It is also contended by the defendants, that the suit is defective, because the mortgagor is not a party. The equity of redemption is stated in the complaint to have been conveyed to the defendant Clark, who assumed and agreed to pay the mortgage, as part of the consideration of the conveyance which he received. The mortgaged premises are, therefore, the primary fund for the payment of the debt, and after them the defendant Clark, is next liable. He has no right to complain of the absence of his grantor, for as between these two, Clark is the principal debtor, and Eichards the surety.

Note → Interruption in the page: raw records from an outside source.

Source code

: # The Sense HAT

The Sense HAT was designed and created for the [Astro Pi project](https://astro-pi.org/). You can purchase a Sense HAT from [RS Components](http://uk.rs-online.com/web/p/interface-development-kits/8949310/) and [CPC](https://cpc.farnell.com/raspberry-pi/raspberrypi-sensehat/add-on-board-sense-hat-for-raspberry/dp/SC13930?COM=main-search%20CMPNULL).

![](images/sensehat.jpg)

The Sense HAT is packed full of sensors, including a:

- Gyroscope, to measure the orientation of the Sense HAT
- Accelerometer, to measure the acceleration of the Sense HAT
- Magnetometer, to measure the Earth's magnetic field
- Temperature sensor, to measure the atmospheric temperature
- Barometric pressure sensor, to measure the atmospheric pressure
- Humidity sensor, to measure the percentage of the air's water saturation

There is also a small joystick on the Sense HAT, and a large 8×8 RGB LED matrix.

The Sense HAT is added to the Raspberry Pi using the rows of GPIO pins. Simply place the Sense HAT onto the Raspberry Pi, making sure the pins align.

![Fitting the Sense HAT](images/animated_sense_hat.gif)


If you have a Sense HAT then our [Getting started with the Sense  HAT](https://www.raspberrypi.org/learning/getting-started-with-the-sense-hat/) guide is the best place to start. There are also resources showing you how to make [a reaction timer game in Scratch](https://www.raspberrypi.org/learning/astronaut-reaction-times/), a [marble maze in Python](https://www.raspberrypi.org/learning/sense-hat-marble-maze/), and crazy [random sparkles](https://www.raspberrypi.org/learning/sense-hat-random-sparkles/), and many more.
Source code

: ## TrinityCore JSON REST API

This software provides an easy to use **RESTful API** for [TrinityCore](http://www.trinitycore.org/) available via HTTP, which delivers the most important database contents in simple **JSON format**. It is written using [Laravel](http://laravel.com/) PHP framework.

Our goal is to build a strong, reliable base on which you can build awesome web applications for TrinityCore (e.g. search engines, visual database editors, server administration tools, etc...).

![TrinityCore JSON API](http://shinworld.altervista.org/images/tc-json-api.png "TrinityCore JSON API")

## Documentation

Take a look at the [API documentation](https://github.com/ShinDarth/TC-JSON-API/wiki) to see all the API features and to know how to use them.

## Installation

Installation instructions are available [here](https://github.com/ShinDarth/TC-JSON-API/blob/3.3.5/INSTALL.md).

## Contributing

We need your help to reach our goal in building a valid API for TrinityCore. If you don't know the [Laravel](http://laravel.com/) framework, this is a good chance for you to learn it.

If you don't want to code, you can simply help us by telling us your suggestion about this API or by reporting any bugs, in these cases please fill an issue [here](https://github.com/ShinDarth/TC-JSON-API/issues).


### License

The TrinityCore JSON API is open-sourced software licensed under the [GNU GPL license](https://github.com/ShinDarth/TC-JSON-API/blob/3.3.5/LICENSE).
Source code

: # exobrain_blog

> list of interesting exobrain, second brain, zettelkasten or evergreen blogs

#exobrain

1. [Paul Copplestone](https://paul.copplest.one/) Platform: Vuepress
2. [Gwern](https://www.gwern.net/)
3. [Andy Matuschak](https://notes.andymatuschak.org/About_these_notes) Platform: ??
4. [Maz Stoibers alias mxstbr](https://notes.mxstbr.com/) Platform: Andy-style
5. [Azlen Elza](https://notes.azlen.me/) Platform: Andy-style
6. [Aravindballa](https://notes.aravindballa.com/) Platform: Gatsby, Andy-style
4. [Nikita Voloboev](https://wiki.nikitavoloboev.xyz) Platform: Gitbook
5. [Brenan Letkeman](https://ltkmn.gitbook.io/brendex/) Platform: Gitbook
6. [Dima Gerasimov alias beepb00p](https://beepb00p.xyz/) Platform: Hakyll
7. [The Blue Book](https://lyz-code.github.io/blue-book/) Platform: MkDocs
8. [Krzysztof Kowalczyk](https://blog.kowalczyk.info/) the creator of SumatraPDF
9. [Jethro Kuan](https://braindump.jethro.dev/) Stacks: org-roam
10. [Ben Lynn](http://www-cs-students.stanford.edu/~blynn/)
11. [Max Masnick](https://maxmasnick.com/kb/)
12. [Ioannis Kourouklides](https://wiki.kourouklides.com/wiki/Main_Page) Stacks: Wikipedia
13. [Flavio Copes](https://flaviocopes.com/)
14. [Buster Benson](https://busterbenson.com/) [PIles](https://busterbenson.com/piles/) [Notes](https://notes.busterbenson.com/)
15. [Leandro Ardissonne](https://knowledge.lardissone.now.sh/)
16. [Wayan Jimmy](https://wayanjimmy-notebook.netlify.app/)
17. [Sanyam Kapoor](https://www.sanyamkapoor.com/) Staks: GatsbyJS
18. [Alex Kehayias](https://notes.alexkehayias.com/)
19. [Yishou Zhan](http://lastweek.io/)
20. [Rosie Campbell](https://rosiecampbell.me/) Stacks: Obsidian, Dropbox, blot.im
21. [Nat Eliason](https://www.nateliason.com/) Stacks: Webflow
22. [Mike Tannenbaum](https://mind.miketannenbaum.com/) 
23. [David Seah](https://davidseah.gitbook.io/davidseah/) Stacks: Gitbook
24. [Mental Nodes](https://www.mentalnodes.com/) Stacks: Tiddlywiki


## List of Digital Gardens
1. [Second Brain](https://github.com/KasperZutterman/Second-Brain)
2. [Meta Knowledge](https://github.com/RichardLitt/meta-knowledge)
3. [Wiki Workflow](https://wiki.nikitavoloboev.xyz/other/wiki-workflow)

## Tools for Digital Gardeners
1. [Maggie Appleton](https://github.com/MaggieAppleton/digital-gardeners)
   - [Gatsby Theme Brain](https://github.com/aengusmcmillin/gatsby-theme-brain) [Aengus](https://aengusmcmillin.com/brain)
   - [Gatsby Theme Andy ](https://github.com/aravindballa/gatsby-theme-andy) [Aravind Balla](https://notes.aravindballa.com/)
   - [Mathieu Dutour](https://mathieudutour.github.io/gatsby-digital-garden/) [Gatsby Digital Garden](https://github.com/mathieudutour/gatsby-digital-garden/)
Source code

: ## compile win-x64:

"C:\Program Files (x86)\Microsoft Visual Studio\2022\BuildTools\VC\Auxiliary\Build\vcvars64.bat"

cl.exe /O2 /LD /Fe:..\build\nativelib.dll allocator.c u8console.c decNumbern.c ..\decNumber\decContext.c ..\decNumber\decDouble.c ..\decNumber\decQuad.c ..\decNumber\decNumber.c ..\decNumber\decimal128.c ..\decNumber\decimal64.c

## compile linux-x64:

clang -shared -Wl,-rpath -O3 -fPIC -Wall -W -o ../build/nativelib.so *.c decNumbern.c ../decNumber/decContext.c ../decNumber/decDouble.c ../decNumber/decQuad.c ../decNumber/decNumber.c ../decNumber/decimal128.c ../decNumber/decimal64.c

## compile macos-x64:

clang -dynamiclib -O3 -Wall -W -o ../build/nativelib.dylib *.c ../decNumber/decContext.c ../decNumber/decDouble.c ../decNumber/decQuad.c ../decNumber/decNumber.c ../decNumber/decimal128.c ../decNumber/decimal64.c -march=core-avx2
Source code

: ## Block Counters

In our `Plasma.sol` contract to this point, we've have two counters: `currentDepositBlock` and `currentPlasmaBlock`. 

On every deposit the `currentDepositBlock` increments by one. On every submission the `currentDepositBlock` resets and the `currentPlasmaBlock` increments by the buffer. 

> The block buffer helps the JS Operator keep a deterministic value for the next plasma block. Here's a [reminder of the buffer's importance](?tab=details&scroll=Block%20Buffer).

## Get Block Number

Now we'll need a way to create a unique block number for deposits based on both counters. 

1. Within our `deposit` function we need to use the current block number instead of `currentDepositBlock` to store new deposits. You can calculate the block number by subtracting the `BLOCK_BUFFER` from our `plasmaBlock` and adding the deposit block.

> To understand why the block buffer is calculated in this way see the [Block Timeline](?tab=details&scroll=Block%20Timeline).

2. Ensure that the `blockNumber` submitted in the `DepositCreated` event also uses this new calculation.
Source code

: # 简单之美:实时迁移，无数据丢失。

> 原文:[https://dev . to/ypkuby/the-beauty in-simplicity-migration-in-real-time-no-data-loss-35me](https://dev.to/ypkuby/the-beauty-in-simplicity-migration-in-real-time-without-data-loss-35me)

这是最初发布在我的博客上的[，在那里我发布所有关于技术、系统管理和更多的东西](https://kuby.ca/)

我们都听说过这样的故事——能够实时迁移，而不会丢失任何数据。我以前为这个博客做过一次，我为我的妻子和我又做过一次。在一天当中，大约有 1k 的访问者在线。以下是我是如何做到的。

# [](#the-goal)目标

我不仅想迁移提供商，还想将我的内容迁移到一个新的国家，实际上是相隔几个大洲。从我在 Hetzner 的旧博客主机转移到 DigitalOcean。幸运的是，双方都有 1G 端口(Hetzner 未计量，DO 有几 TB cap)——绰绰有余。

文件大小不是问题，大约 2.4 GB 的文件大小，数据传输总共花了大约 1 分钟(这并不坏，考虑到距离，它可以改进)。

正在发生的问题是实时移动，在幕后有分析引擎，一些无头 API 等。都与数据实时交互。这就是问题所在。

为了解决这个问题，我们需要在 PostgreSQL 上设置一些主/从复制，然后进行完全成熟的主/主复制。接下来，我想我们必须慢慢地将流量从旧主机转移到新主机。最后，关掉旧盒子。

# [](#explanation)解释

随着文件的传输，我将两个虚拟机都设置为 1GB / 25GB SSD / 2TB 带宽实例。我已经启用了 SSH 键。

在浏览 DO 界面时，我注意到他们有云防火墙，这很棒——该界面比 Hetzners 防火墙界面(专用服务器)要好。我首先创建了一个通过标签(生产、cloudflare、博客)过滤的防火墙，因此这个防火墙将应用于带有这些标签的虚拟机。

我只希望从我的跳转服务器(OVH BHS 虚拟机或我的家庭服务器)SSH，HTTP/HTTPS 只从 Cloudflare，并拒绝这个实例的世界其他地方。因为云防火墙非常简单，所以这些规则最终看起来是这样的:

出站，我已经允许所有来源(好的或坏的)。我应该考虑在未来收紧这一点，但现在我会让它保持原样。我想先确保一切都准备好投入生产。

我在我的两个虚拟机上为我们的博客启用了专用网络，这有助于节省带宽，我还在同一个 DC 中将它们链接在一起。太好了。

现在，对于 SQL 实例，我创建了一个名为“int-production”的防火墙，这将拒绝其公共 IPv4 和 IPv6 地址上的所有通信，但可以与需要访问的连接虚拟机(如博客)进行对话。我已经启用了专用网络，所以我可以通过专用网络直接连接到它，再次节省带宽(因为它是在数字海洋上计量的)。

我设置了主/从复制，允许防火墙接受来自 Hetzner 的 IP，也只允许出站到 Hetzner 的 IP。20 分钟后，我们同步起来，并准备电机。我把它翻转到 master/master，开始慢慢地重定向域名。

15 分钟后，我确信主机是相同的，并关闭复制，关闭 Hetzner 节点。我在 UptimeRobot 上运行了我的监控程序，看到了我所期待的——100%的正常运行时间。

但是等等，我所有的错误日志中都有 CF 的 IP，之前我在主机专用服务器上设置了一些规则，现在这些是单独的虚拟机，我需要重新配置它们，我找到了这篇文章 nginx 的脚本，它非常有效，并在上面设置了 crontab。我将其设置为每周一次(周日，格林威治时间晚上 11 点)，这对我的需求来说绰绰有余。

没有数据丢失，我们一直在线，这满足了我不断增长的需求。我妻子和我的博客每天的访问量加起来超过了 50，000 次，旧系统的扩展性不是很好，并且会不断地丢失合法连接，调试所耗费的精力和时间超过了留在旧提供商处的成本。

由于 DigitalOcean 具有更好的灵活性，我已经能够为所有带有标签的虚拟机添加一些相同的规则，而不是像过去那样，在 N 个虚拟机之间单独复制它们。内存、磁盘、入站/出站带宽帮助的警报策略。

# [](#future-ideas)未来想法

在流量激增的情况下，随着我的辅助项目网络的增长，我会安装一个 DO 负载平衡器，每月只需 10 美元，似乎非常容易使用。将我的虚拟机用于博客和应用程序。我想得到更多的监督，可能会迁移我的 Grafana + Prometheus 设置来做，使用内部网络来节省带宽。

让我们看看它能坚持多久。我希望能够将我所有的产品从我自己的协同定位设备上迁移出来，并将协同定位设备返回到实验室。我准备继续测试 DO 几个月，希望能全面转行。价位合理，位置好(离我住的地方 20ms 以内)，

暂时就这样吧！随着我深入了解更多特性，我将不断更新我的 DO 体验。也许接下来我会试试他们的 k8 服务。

It is only when the party, against whom the mortgagee asks a personal judgment for any deficiency, is a mere surety of the mortgagor, that he can insist that the latter should be made a party, and the plaintiff’s remedy exhausted against him for any deficiency in the lands before resorting to his surety. (See Bigelow agt. *432Bush, 6 Paige, 343.) There is no controversy between the plaintiff and the defendants, which requires that Richards the original mortgagor, should be brought in, in order to its final determination. We cannot even assume upon the statements of the complaint, that there is any controversy between him and the defendant Clark, as to the liability of the latter to the plaintiff. But if there be, it is a dispute wholly between them, not affecting the immediate liability of Clark to the plaintiff, and with which, therefore, the plaintiff is not bound to concern himself.

It is altogether probable that the question of pleading which this demurrer presents, has been determined in some of the courts, since the passage of the Code, but if any such case is reported, it has escaped my observation, and the argument printed by the defendant’s counsel, is entirely barren of any authorities affecting the question. I observe that the defendants contend that a grantee of mortgaged premises, who has assumed the payment of the mortgage, is not a proper party to a foreclosure, or cannot be made liable upon such a covenant. The reverse of this proposition has been so long settled that it needs no authorities to sustain it.

The order of the special term must he affirmed, with costs.